换个人可能很喜欢这样的的表扬话。但我不是太高兴听这种表扬。三十多年前,我大学毕业后在地处湖北鄂西的原航天部066基地(导弹基地)做高中语文教师七年。那时我教的高三学生,高考语文成绩在整个066基地是最好的,在宜昌地区排第二名(只比宜昌最好的中学夷陵中学的成绩差一点)。我还发表了近20篇论文和文章。当时学校有同事当面夸我道,程老师很会写文章。我听了也是并不太高兴。我认为她的表扬,只表扬了现象,没表扬本质,或者说没表扬到点子上,甚至是避重就轻也说不定。
这次我回复这位夸我“读书多”的特级教师说:
我的读书是比一般老师多很多。我家里书多,书架的结构还很特别:深度为45厘米,都是里外能放三排书的,一个书架顶通常的三个,而且都是“顶天立地”式的。因此我可能是深圳教师队伍中家里藏书最多的人(不敢完全肯定,但一定在前三名)。

这是我书房里的三面墙书架放满之后,2010年8月5日在客厅又补做的一面墙书架。这一面墙书架也是深度为45厘米,里外能放三排书,又是早已放满。
我是1999年底通过全国招聘考试,来深圳市教学研究室工作的。在上个世纪末、本世纪初,和我差不多时间来深圳市教研室工作的同事中,我是最后一个买车的。我不是买不起车,而是想晚一点买车,多买一些书。我酷爱买书,买书像吸毒者一样上瘾,1983年大学毕业后不久就开始,至少有20年时间,平均每年买书花的钱超过一万元。我2008年3月买君越车的时候,单位有好几位同事已换了车,但我家里买了不止20万元的书,买一辆车不成问题。

现在家里地板上、客厅沙发后面仍堆满不少书,真的是书多到影响生活了,惹得家人经常埋怨。由于家里实在是没地方再放书了,我现在买书少了很多了。

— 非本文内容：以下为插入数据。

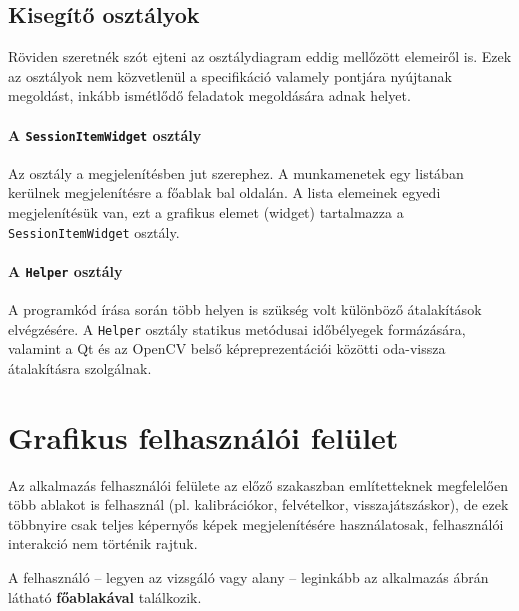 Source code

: \subsection{Kisegítő osztályok}\label{sect:helper}

Röviden szeretnék szót ejteni az osztálydiagram eddig mellőzött elemeiről is. Ezek az osztályok nem közvetlenül a specifikáció valamely pontjára nyújtanak megoldást, inkább ismétlődő feladatok megoldására adnak helyet.

\paragraph{A \texttt{SessionItemWidget} osztály}

Az osztály a megjelenítésben jut szerephez. A munkamenetek egy listában kerülnek megjelenítésre a főablak bal oldalán. A lista elemeinek egyedi megjelenítésük van, ezt a grafikus elemet (widget) tartalmazza a \texttt{SessionItemWidget} osztály.

\paragraph{A \texttt{Helper} osztály}

A programkód írása során több helyen is szükség volt különböző átalakítások elvégzésére. A \texttt{Helper} osztály statikus metódusai időbélyegek formázására, valamint a Qt és az OpenCV belső képreprezentációi közötti oda-vissza átalakításra szolgálnak.

\section{Grafikus felhasználói felület}\label{sect:gui}

Az alkalmazás felhasználói felülete az előző szakaszban említetteknek megfelelően több ablakot is felhasznál (pl. kalibrációkor, felvételkor, visszajátszáskor), de ezek többnyire csak teljes képernyős képek megjelenítésére használatosak, felhasználói interakció nem történik rajtuk.

A felhasználó -- legyen az vizsgáló vagy alany -- leginkább az alkalmazás  ábrán látható \textbf{főablakával} találkozik.

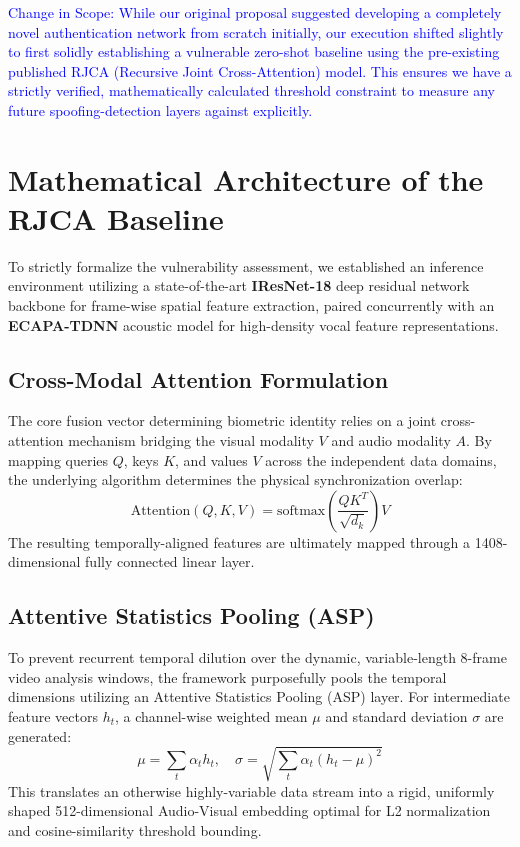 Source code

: \documentclass[conference]{IEEEtran}
\begin{document}
\textcolor{blue}{Change in Scope: While our original proposal suggested developing a completely novel authentication network from scratch initially, our execution shifted slightly to first solidly establishing a vulnerable zero-shot baseline using the pre-existing published RJCA (Recursive Joint Cross-Attention) model. This ensures we have a strictly verified, mathematically calculated threshold constraint to measure any future spoofing-detection layers against explicitly.}


\section{Mathematical Architecture of the RJCA Baseline}
To strictly formalize the vulnerability assessment, we established an inference environment utilizing a state-of-the-art \textbf{IResNet-18} deep residual network backbone for frame-wise spatial feature extraction, paired concurrently with an \textbf{ECAPA-TDNN} acoustic model for high-density vocal feature representations.

\subsection{Cross-Modal Attention Formulation}
The core fusion vector determining biometric identity relies on a joint cross-attention mechanism bridging the visual modality $V$ and audio modality $A$. By mapping queries $Q$, keys $K$, and values $V$ across the independent data domains, the underlying algorithm determines the physical synchronization overlap:
\begin{equation}
    \text{Attention}(Q, K, V) = \text{softmax}\left(\frac{QK^T}{\sqrt{d_k}}\right)V
\end{equation}
The resulting temporally-aligned features are ultimately mapped through a 1408-dimensional fully connected linear layer.

\subsection{Attentive Statistics Pooling (ASP)}
To prevent recurrent temporal dilution over the dynamic, variable-length $8$-frame video analysis windows, the framework purposefully pools the temporal dimensions utilizing an Attentive Statistics Pooling (ASP) layer. For intermediate feature vectors $h_t$, a channel-wise weighted mean $\mu$ and standard deviation $\sigma$ are generated:
\begin{equation}
    \mu = \sum_{t} \alpha_t h_t, \quad \sigma = \sqrt{\sum_{t} \alpha_t (h_t - \mu)^2}
\end{equation}
This translates an otherwise highly-variable data stream into a rigid, uniformly shaped 512-dimensional Audio-Visual embedding optimal for L2 normalization and cosine-similarity threshold bounding.
\end{document}

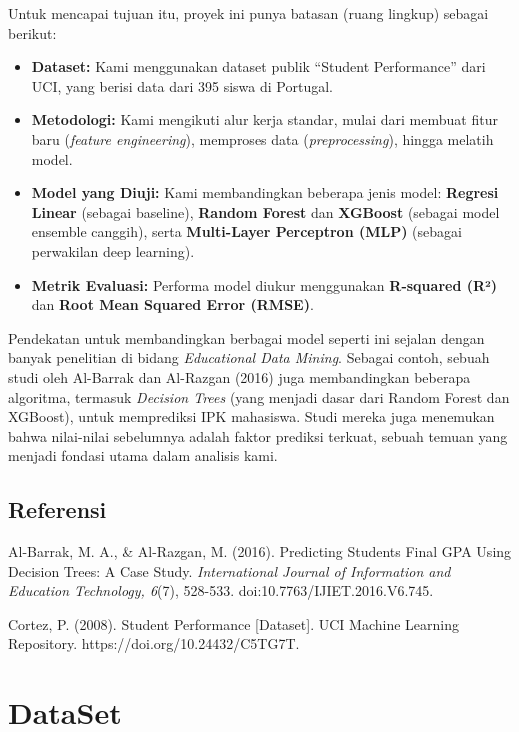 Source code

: Untuk mencapai tujuan itu, proyek ini punya batasan (ruang lingkup) sebagai berikut:
\begin{itemize}
    \item \textbf{Dataset:} Kami menggunakan dataset publik ``Student Performance'' dari UCI, yang berisi data dari 395 siswa di Portugal.
    \item \textbf{Metodologi:} Kami mengikuti alur kerja standar, mulai dari membuat fitur baru (\textit{feature engineering}), memproses data (\textit{preprocessing}), hingga melatih model.
    \item \textbf{Model yang Diuji:} Kami membandingkan beberapa jenis model: \textbf{Regresi Linear} (sebagai baseline), \textbf{Random Forest} dan \textbf{XGBoost} (sebagai model ensemble canggih), serta \textbf{Multi-Layer Perceptron (MLP)} (sebagai perwakilan deep learning).
    \item \textbf{Metrik Evaluasi:} Performa model diukur menggunakan \textbf{R-squared (R²)} dan \textbf{Root Mean Squared Error (RMSE)}.
\end{itemize}

Pendekatan untuk membandingkan berbagai model seperti ini sejalan dengan banyak penelitian di bidang \textit{Educational Data Mining}. Sebagai contoh, sebuah studi oleh Al-Barrak dan Al-Razgan (2016) juga membandingkan beberapa algoritma, termasuk \textit{Decision Trees} (yang menjadi dasar dari Random Forest dan XGBoost), untuk memprediksi IPK mahasiswa. Studi mereka juga menemukan bahwa nilai-nilai sebelumnya adalah faktor prediksi terkuat, sebuah temuan yang menjadi fondasi utama dalam analisis kami.

\section*{Referensi}
Al-Barrak, M. A., \& Al-Razgan, M. (2016). Predicting Students Final GPA Using Decision Trees: A Case Study. \textit{International Journal of Information and Education Technology, 6}(7), 528-533. doi:10.7763/IJIET.2016.V6.745.

\vspace{0.2cm}

Cortez, P. (2008). Student Performance [Dataset]. UCI Machine Learning Repository. https://doi.org/10.24432/C5TG7T.

\chapter*{DataSet}

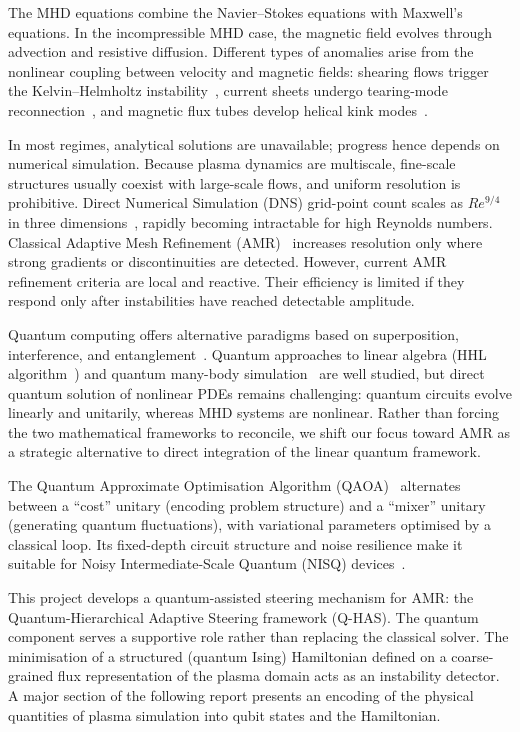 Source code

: \documentclass[12pt, a4paper, oneside]{report}
\begin{document}
The MHD equations combine the Navier--Stokes equations with Maxwell's equations. In the incompressible MHD case, the magnetic field evolves through advection and resistive diffusion. Different types of anomalies arise from the nonlinear coupling between velocity and magnetic fields: shearing flows trigger the Kelvin--Helmholtz instability~\cite{chandrasekhar1961}, current sheets undergo tearing-mode reconnection~\cite{furth1963}, and magnetic flux tubes develop helical kink modes~\cite{bateman1978}.

In most regimes, analytical solutions are unavailable; progress hence depends on numerical simulation. Because plasma dynamics are multiscale, fine-scale structures usually coexist with large-scale flows, and uniform resolution is prohibitive. Direct Numerical Simulation (DNS) grid-point count scales as $Re^{9/4}$ in three dimensions~\cite{pope2000}, rapidly becoming intractable for high Reynolds numbers. Classical Adaptive Mesh Refinement (AMR)~\cite{berger1984,berger1989} increases resolution only where strong gradients or discontinuities are detected. However, current AMR refinement criteria are local and reactive. Their efficiency is limited if they respond only after instabilities have reached detectable amplitude.

Quantum computing offers alternative paradigms based on superposition, interference, and entanglement~\cite{nielsen2010}. Quantum approaches to linear algebra (HHL algorithm~\cite{harrow2009}) and quantum many-body simulation~\cite{feynman1982} are well studied, but direct quantum solution of nonlinear PDEs remains challenging: quantum circuits evolve linearly and unitarily, whereas MHD systems are nonlinear. Rather than forcing the two mathematical frameworks to reconcile, we shift our focus toward AMR as a strategic alternative to direct integration of the linear quantum framework.

The Quantum Approximate Optimisation Algorithm (QAOA)~\cite{farhi2014} alternates between a ``cost'' unitary (encoding problem structure) and a ``mixer'' unitary (generating quantum fluctuations), with variational parameters optimised by a classical loop. Its fixed-depth circuit structure and noise resilience make it suitable for Noisy Intermediate-Scale Quantum (NISQ) devices~\cite{preskill2018}.

This project develops a quantum-assisted steering mechanism for AMR: the Quantum-Hierarchical Adaptive Steering framework (Q-HAS). The quantum component serves a supportive role rather than replacing the classical solver. The minimisation of a structured (quantum Ising) Hamiltonian defined on a coarse-grained flux representation of the plasma domain acts as an instability detector. 
A major section of the following report presents an encoding of the physical quantities of plasma simulation into qubit states and the Hamiltonian.
\end{document}
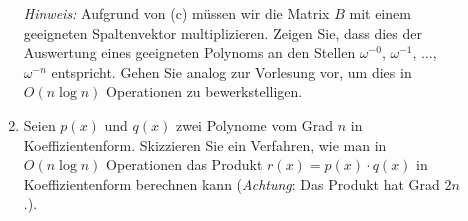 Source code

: \documentclass[a4paper,twoside,12pt]{article}
\begin{document}
\begin{description}
\begin{enumerate}
  \emph{Hinweis:} Aufgrund von (c) m\"ussen wir die Matrix $B$
     mit einem geeigneten Spaltenvektor multiplizieren. Zeigen Sie,
     dass dies der Auswertung eines geeigneten Polynoms an den Stellen
     $\omega^{-0}$, $\omega^{-1}$, $\ldots$, $\omega^{-n}$ entspricht.
     Gehen Sie analog zur Vorlesung vor, um dies in
     $O(n \log n)$ Operationen zu bewerkstelligen.

 \item 
    Seien $p(x)$ und $q(x)$ zwei Polynome vom Grad $n$
    in Koeffizientenform. 
    Skizzieren Sie ein Verfahren, wie man in $O(n\log n)$ Operationen
    das Produkt $r(x) = p(x) \cdot q(x)$
    in Koeffizientenform berechnen kann 
    (\emph{Achtung}: Das Produkt hat Grad $2n$.).
\end{enumerate}
\fi
\end{description}
\end{document}

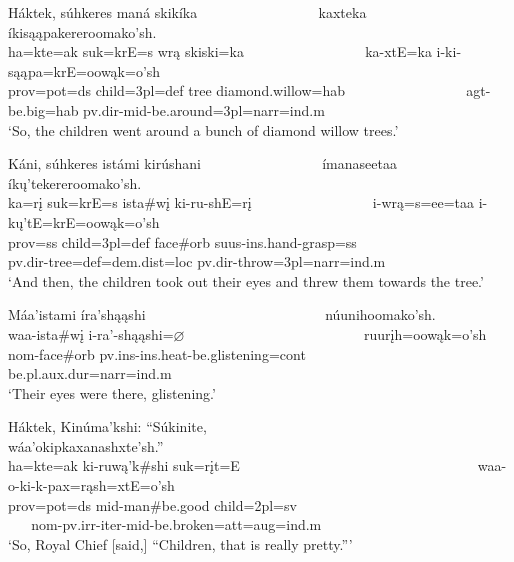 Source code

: \begin{exe}
\item\label{EJ15} \glll Háktek, súhkeres maná skikíka ~ ~ ~ ~ ~ ~ ~ ~ ~ ~ kaxteka íkisąąpakereroomako'sh.\\
ha=kte=ak suk=krE=s wrą skiski=ka ~ ~ ~ ~ ~ ~ ~ ~ ~ ~ ka-xtE=ka i-ki-sąąpa=krE=oowąk=o'sh\\
prov=pot=ds \textnormal{child}=3pl=def \textnormal{tree} \textnormal{diamond.willow}=hab ~ ~ ~ ~ ~ ~ ~ ~ ~ ~ agt-\textnormal{be.big}=hab pv.dir-mid-\textnormal{be.around}=3pl=narr=ind.m\\
\glt `So, the children went around a bunch of diamond willow trees.'

\item\label{EJ16} \glll Káni, súhkeres istámi kirúshani ~ ~ ~ ~ ~ ~ ~ ~ ~ ~ ímanaseetaa íkų'tekereroomako'sh.\\
ka=rį suk=krE=s ista\#wį ki-ru-shE=rį ~ ~ ~ ~ ~ ~ ~ ~ ~ ~ i-wrą=s=ee=taa i-kų'tE=krE=oowąk=o'sh\\
prov=ss \textnormal{child}=3pl=def \textnormal{face}\#\textnormal{orb} suus-ins.hand-\textnormal{grasp}=ss ~ ~ ~ ~ ~ ~ ~ ~ ~ ~ pv.dir-\textnormal{tree}=def=dem.dist=loc pv.dir-\textnormal{throw}=3pl=narr=ind.m\\
\glt `And then, the children took out their eyes and threw them towards the tree.'

\item\label{EJ17} \glll Máa'istami íra'shąąshi ~ ~ ~ ~ ~ ~ ~ ~ ~ ~ ~ ~ ~ ~ ~ núunihoomako'sh.\\
waa-ista\#wį i-ra'-shąąshi=$\varnothing$ ~ ~ ~ ~ ~ ~ ~ ~ ~ ~ ~ ~ ~ ~ ~ ruurįh=oowąk=o'sh\\
nom-\textnormal{face}\#\textnormal{orb} pv.ins-ins.heat-\textnormal{be.glistening}=cont ~ ~ ~ ~ ~ ~ ~ ~ ~ ~ ~ ~ ~ ~ ~ \textnormal{be}.pl.aux.dur=narr=ind.m\\
\glt `Their eyes were there, glistening.'

\item\label{EJ18} \glll Háktek, Kinúma'kshi: ``Súkinite, ~ ~ ~ ~ ~ ~ ~ ~ ~ ~ ~ ~ ~ ~ ~ ~ ~ ~ ~ ~ wáa'okipkaxanashxte'sh.''\\
ha=kte=ak ki-ruwą'k\#shi suk=rįt=E ~ ~ ~ ~ ~ ~ ~ ~ ~ ~ ~ ~ ~ ~ ~ ~ ~ ~ ~ ~ waa-o-ki-k-pax=rąsh=xtE=o'sh\\
prov=pot=ds mid-\textnormal{man}\#\textnormal{be.good} \textnormal{child}=2pl=sv ~ ~ ~ ~ ~ ~ ~ ~ ~ ~ ~ ~ ~ ~ ~ ~ ~ ~ ~ ~ nom-pv.irr-iter-mid-\textnormal{be.broken}=att=aug=ind.m\\
\glt `So, Royal Chief [said,] ``Children, that is really pretty.{''}'


\end{exe}
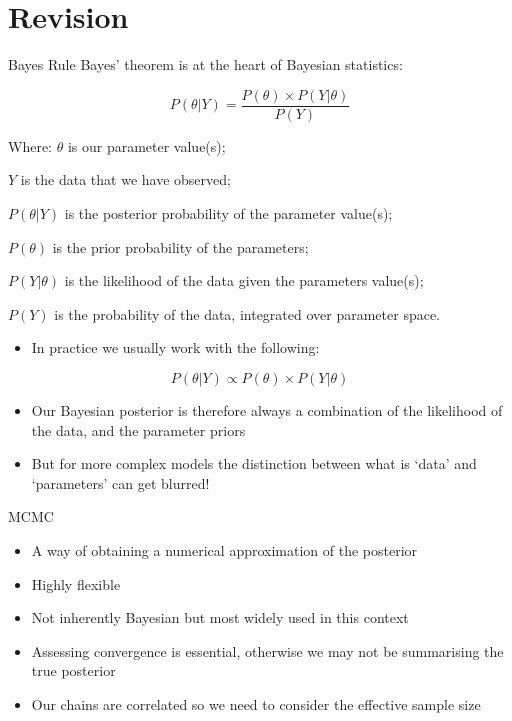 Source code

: \documentclass[
  ignorenonframetext,
  aspectratio=169,
]{beamer}
\providecommand{\tightlist}{%
  \setlength{\itemsep}{0pt}\setlength{\parskip}{0pt}}
\begin{document}
\hypertarget{revision}{%
\section{Revision}\label{revision}}

\begin{frame}{Bayes Rule}
\protect\hypertarget{bayes-rule}{}
Bayes' theorem is at the heart of Bayesian statistics:

\[P(\theta|Y) = \frac{P(\theta)\times P(Y|\theta)}{P(Y)}\]

\pause

Where: \(\theta\) is our parameter value(s);

\(Y\) is the data that we have observed;

\(P(\theta|Y)\) is the posterior probability of the parameter value(s);

\(P(\theta)\) is the prior probability of the parameters;

\(P(Y|\theta)\) is the likelihood of the data given the parameters
value(s);

\(P(Y)\) is the probability of the data, integrated over parameter
space.
\end{frame}

\begin{frame}
\begin{itemize}
\tightlist
\item
  In practice we usually work with the following:
\end{itemize}

\[P(\theta|Y) \propto P(\theta)\times P(Y|\theta)\]

\pause

\begin{itemize}
\item
  Our Bayesian posterior is therefore always a combination of the
  likelihood of the data, and the parameter priors
\item
  But for more complex models the distinction between what is `data' and
  `parameters' can get blurred!
\end{itemize}
\end{frame}

\begin{frame}{MCMC}
\protect\hypertarget{mcmc}{}
\begin{itemize}
\item
  A way of obtaining a numerical approximation of the posterior
\item
  Highly flexible
\item
  Not inherently Bayesian but most widely used in this context
\item
  Assessing convergence is essential, otherwise we may not be
  summarising the true posterior
\item
  Our chains are correlated so we need to consider the effective sample
  size
\end{itemize}
\end{frame}
\end{document}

如果和深圳一线中小学教师比读书数量,我可能不一定是读书最多的;但若论读书的广度,我当仁不让。深圳一线中小学教师中,有的读书很多的老师,主要是读文学作品,而我的阅读范围就要广得多。另外读书多,写不出文章的人不少。1990年代我在珠海教育学院工作期间,有两个教师同事,夫妻两口子都是北京大学中文系七八级毕业的,已接近退修年龄了。那位女士评了副教授,男士到现在还是讲师。这颇让人奇怪不是。不过我很知底细。我在珠海工作时他们住我楼上,天天见面。这两口子都是很聪明的人,男士读书很多,就是不喜欢写文章。深圳一线教师中读书多的个别老师,自己编书成绩斐然,但大都是古今中外名家作品的读本合集(当然这也是成果),自己写的文章很少。可见,读书多和会写文章,两者之间没有必然关系。
但会写文章也好,读书多也好,都不是我的最大特点。
我的比较显著的特点有九:
第一,我是一个比较有思想,或者说是思想比较有创意的人。我觉得,该写文章而写不出文章,或者发表文章很困难的读书人,除了缺少吃苦的意志品质,还有一个重要原因是缺少思想。我自认为比较有思想、比较有创意的根据,不仅来源于我的语文味理论,而且来源于我的其他文章、讲座,来源于我讲的公开课,我主持命制的试题,我写的作文点评等等。当下中国语文界,文章数量庞大、且炫耀文章数量多的不止一人。有些语文人写出的文章,很多在思想上顶多是一两或几两重一篇,有时一两重都够不上。在中国语文界,我的文章数量不算太少,但绝不够格跻身多者之列。我追求的也根本不是论文数量,而是论文的重量,论文的创意,追求思想的贡献,追求以一当千,追求写能流传下去、能进语文教育史的文章(我在各地讲公开课也是这样,不追求数量)。这样的文章数量当然不会多。那为何不少语文教师总是觉得似乎我的语文论文数量很多呢?其实,那是由于我写的为数不太多的论文有的是八十公斤一篇,有的是一百公斤一篇,有的甚至是一吨一篇。总之几乎每一篇都影响比较大,因此而给读者造成的误解或幻觉。这里我还想说句心里话,实际上我谁也不比,跟谁比我也不屑。我只按自己的既定目标,按自己的节奏做自己的研究,其他让历史评说。我早就确信并践行着一个信念:通往心中的语文味王国,需要打一场持久战。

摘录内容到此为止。